[Rendered images with source text]
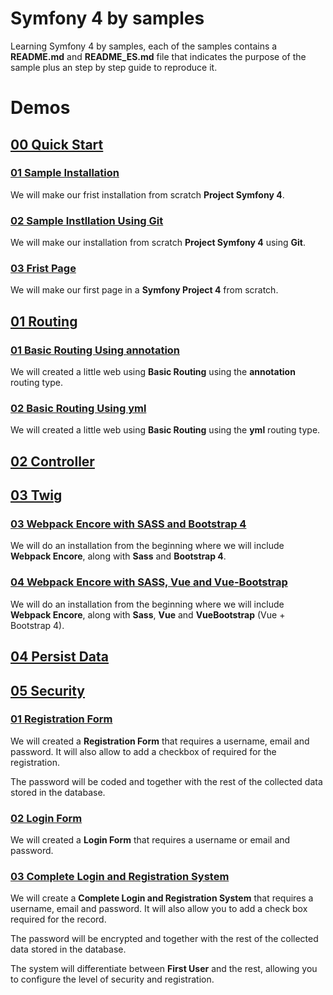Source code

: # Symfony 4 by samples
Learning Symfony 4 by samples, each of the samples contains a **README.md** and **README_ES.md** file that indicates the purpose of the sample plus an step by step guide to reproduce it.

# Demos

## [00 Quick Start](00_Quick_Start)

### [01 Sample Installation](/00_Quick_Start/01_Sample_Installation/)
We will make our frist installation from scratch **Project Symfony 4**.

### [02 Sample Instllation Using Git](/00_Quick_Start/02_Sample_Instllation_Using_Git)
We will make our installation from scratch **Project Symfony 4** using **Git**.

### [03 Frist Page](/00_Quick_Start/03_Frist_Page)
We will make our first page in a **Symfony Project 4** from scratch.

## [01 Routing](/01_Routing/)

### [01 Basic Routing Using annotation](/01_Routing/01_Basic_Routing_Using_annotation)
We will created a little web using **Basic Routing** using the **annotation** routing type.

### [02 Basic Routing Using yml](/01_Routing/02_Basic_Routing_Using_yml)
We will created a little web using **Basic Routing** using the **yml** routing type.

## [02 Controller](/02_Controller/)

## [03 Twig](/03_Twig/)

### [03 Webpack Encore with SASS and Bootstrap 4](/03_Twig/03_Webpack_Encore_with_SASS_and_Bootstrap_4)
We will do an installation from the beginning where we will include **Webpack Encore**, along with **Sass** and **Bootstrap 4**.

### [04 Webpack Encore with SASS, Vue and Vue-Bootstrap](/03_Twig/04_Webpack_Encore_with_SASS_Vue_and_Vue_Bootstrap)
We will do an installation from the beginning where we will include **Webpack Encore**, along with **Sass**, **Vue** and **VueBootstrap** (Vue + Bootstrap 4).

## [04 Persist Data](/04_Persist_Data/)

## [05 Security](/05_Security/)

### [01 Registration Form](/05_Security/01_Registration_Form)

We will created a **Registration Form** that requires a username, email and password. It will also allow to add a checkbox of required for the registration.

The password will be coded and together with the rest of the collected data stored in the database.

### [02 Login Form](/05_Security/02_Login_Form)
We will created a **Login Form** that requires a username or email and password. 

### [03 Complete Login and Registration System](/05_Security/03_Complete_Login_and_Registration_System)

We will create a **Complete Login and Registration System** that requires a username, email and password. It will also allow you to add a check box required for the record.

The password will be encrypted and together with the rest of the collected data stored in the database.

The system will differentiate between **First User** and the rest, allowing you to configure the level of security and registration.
==
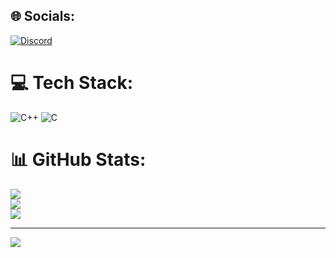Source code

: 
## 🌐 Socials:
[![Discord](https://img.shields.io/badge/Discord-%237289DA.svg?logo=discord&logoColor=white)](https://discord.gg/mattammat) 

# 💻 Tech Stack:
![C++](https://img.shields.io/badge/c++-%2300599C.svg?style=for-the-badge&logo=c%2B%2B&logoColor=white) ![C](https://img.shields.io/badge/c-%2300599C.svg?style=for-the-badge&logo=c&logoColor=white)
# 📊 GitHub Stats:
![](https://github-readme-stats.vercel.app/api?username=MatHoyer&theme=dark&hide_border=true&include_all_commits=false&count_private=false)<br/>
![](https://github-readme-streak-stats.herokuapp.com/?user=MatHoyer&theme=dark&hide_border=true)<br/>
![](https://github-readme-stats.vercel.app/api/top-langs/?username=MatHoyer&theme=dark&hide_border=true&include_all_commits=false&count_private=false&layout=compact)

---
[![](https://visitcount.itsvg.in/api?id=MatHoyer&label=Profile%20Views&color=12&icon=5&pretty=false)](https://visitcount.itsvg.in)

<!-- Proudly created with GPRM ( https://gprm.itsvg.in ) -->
==
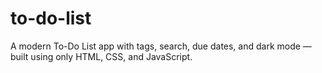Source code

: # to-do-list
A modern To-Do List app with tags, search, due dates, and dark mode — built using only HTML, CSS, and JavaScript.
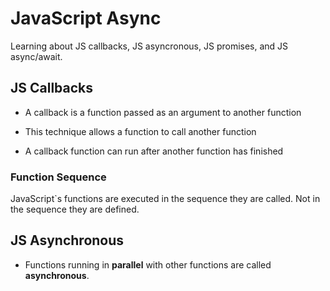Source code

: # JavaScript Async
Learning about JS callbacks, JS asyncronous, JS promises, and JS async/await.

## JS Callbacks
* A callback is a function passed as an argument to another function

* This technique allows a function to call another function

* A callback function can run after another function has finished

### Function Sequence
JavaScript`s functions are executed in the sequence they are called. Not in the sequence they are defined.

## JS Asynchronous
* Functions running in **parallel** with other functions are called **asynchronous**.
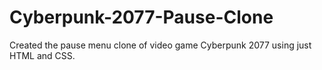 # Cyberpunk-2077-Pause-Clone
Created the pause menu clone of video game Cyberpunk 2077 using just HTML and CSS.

- **WORK TO BE COMPLETED**
Output the lines above between the one holding "### [02 Login" and the one holding "The system will", inclusive, with nothing before or after them.

- **RESULT**
### [02 Login Form](/05_Security/02_Login_Form)
We will created a **Login Form** that requires a username or email and password. 

### [03 Complete Login and Registration System](/05_Security/03_Complete_Login_and_Registration_System)

We will create a **Complete Login and Registration System** that requires a username, email and password. It will also allow you to add a check box required for the record.

The password will be encrypted and together with the rest of the collected data stored in the database.

The system will differentiate between **First User** and the rest, allowing you to configure the level of security and registration.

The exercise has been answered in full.